**Brief:**
Could you copy every line of the data that contains the word "screen"?

**Collected data:**
++++++++++++++++++++

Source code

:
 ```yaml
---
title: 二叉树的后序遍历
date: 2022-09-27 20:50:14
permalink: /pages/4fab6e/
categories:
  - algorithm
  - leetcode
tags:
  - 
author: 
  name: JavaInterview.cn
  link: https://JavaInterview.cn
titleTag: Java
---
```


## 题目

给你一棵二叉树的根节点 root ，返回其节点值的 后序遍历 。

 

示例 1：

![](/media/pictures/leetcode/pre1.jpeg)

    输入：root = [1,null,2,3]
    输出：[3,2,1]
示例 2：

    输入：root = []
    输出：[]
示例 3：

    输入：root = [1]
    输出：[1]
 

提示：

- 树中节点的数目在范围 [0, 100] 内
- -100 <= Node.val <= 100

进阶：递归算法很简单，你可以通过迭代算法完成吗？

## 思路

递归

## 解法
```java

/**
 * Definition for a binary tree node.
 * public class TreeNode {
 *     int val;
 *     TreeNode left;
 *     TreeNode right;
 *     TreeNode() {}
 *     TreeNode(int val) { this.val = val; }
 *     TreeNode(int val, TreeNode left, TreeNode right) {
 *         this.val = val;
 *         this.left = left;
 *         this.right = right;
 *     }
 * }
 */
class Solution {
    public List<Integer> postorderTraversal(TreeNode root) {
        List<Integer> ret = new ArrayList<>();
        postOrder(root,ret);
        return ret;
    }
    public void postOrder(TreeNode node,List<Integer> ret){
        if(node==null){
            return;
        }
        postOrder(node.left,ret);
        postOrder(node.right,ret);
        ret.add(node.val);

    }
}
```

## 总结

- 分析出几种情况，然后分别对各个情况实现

++++++++++++++++++++

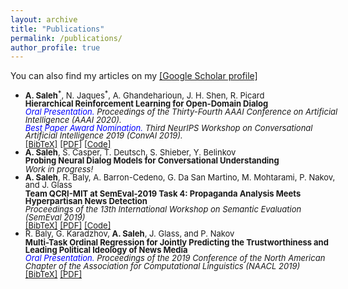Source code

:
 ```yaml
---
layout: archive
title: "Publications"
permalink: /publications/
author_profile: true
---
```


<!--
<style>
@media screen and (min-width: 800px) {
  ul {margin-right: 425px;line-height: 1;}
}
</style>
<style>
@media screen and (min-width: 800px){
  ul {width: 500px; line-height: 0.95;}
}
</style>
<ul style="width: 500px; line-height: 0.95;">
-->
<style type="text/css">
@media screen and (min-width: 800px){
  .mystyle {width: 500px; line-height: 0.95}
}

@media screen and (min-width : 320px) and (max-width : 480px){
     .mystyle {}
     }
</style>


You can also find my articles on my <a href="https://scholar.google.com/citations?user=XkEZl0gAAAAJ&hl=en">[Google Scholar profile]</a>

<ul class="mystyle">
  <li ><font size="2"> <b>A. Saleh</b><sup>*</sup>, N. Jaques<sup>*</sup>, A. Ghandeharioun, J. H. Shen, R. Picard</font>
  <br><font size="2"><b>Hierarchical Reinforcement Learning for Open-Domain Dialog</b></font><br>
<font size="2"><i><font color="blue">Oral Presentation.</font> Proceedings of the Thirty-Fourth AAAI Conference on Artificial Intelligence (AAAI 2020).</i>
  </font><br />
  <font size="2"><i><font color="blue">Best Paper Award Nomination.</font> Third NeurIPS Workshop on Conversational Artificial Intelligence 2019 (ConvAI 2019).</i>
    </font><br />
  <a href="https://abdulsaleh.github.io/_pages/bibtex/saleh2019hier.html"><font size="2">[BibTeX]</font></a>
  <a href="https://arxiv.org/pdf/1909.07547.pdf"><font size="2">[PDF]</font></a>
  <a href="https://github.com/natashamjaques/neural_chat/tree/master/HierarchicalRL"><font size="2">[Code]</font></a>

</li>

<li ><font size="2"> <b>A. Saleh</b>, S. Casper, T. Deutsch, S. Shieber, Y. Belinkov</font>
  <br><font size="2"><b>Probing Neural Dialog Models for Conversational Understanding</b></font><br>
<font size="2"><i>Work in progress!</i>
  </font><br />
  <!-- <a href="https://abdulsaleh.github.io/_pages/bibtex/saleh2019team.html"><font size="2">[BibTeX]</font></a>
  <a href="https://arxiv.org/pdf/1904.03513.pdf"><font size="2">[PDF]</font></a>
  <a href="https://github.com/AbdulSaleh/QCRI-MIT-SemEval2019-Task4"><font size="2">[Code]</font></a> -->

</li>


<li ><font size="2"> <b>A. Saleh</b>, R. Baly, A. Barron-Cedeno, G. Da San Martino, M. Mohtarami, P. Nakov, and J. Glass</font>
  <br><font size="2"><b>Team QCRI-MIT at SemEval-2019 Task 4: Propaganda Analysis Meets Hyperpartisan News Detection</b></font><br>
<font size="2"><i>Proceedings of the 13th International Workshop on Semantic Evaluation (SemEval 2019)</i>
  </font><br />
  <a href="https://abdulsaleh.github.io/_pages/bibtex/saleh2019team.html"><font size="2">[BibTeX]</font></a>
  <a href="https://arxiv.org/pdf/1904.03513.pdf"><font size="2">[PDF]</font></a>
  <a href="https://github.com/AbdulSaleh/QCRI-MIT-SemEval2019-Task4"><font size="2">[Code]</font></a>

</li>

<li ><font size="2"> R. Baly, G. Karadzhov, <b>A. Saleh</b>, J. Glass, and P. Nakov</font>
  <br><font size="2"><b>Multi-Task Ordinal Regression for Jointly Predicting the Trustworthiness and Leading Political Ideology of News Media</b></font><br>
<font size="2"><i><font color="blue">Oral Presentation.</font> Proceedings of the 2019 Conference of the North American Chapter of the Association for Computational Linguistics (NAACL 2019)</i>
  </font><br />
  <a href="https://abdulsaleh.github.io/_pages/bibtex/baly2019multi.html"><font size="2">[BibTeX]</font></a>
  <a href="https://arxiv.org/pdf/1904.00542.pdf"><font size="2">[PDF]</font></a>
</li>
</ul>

++++++++++++++++++++

**Finished exercise:**
@media screen and (min-width: 800px) {
@media screen and (min-width: 800px){
@media screen and (min-width: 800px){
@media screen and (min-width : 320px) and (max-width : 480px){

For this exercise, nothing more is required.